→ ACTIVITY: Lines in which "napisane" appears should be pulled from the data below.
(DATA EXTRACT)
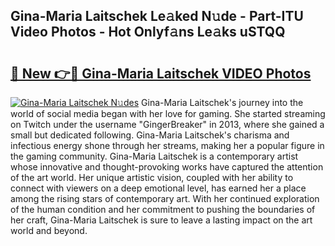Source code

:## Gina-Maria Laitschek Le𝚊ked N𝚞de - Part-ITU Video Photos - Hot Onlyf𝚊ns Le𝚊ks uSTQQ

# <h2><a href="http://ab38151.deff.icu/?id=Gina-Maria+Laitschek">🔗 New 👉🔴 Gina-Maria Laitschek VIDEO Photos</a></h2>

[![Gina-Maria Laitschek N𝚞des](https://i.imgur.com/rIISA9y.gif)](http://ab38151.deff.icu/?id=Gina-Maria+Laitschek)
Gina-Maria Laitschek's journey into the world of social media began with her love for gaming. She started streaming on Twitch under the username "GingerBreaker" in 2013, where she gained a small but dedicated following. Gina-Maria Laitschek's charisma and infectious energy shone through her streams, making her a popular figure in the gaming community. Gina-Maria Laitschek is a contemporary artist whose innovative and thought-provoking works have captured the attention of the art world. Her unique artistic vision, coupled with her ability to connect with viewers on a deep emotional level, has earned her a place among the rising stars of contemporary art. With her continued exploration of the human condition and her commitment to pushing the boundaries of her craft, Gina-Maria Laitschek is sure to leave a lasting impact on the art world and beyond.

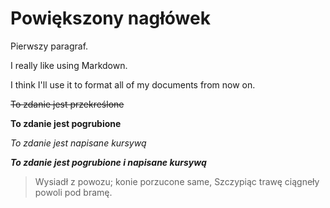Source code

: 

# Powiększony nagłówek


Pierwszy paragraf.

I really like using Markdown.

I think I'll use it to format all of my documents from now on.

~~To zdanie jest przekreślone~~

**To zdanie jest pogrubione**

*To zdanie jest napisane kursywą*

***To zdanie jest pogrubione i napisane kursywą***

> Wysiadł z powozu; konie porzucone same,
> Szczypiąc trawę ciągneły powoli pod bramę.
(End DATA EXTRACT)
(DATA EXTRACT)
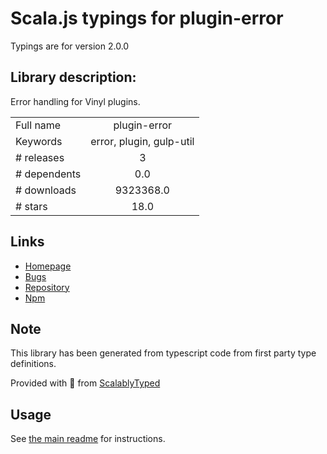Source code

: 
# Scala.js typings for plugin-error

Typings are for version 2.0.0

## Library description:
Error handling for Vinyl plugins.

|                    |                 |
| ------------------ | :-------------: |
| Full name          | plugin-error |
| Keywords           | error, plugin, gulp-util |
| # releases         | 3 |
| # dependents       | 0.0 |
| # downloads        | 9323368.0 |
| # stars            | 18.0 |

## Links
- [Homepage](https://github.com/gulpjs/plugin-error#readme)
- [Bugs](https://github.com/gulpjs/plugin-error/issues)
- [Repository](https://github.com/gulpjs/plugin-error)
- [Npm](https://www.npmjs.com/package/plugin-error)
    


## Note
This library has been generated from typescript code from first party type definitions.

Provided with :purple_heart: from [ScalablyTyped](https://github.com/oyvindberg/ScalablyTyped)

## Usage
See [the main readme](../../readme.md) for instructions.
(End DATA EXTRACT)
→ SOLVED EXERCISE:
*To zdanie jest napisane kursywą*
***To zdanie jest pogrubione i napisane kursywą***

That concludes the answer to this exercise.